No es kirchnerismo puro y duro, y que me atrevo a calificar de faccioso, precisamente, lo que esos votantes reticentes necesitan para acercarse otra vez. Pero esto nos lleva al plano más amplio, que trasciende el atentado, y que es, ya dije, normativo. Focalicemos un poco la retórica de presentación del atentado por parte de algunos dirigentes – entre ellos, Axel Kiciloff lo expresó con todas las letras, en un parangón alevoso: hay una identidad entre el intento de asesinar a Cristina y el intento de eliminarla políticamente a través del proceso judicial, del que el fiscal Luciani es punta de lanza. Casas más, casas menos, igualito a mi Santiago. Esta identificación es grave y salirle al cruce es imperioso. Su mendacidad conceptual y política saltan a la vista, como casi siempre cuando se trata, en política, de comparaciones facilonas. Por muchas razones, pero voy apenas a las que considero más destacables ahora.

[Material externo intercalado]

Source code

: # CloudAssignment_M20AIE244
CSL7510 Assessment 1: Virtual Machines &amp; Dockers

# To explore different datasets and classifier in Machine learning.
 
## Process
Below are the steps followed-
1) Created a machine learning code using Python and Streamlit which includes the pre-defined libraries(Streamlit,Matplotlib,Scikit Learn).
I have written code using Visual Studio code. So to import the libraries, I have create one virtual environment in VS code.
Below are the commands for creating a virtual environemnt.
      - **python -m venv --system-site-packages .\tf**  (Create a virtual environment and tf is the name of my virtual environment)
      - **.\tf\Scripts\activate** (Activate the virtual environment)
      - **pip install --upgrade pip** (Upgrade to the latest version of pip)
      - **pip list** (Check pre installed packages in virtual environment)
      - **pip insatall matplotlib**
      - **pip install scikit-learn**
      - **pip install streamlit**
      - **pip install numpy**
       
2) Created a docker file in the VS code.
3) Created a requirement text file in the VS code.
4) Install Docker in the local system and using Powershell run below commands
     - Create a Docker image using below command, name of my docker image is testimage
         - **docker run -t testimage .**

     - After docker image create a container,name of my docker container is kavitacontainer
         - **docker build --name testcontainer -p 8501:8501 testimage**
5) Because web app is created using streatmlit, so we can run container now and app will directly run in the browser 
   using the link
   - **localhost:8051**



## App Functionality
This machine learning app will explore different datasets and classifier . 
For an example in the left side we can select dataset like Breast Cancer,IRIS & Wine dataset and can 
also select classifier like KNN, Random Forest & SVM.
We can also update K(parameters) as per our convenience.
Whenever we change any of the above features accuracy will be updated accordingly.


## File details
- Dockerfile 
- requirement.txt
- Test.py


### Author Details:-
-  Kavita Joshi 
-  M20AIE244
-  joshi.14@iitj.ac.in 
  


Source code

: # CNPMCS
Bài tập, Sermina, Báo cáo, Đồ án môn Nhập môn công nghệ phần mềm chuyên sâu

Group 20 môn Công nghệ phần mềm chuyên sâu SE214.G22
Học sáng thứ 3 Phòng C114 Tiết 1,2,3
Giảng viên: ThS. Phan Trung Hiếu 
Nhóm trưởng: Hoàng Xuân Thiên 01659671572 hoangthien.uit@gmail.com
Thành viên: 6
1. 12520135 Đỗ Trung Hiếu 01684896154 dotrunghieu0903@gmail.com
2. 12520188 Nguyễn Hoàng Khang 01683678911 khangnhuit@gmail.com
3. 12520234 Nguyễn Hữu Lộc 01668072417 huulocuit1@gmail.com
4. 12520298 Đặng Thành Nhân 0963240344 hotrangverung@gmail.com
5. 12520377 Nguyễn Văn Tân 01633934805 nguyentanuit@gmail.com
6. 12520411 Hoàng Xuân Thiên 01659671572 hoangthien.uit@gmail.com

Conceptualmente, porque un proceso judicial es deliberativo y fundado en investigaciones y pruebas, la carga de la prueba está a favor de los acusados, es complejo en la interacción de fiscales, defensores y jueces, está compuesto por instancias escalonadas y, sujeto a un conjunto de reglas y procedimientos enmarcados por uno de los poderes del estado, que a su vez ejerce el monopolio de la violencia legítima. Un atentado es desnuda violencia. Esta equiparación insensata, en suma, no se limita a arrojar dudas sobre personas, sino que degrada la justicia positiva. La mendacidad política proviene del hecho de que se aprovecha el episodio como un medio más para apretar, prepotear, a la Justicia, colocándose – el gobierno tanto como el kirchnerismo – por encima de la ley. Es más grave que desconocer la ley mediante comportamientos ilegales: es incursionar en el terreno del despotismo que dispone cuándo, cómo y con qué alcance tiene vigencia la ley. Las consecuencias de un eventual éxito en intentos de este cuño, y de calibre grueso, podrían ser sombrías, para la democracia republicana y para el régimen representativo. Podemos confiar en que los que tienen en sus manos el desenvolvimiento de los juicios no se dejarán amedrentar. Pero entretanto, no nos quedemos de brazos cruzados. Me temo que haya bastante gente desconcertada en la opinión pública, y no es para menos. Este tipo de crisis crea las condiciones propicias para la confusión. Sin embargo, deberían estar claras ciertas cosas: no importa cuál haya sido el origen del atentado, pero si cualquier fuerza política o poder oficial pretende utilizarlo para apagar procesos judiciales – más aún cuando dichos procesos tienen una enorme trascendencia porque pueden establecer un cortafuego histórico en lo tocante a la corrupción y a la manipulación de las instituciones – entonces no podemos eludir el debate indispensable.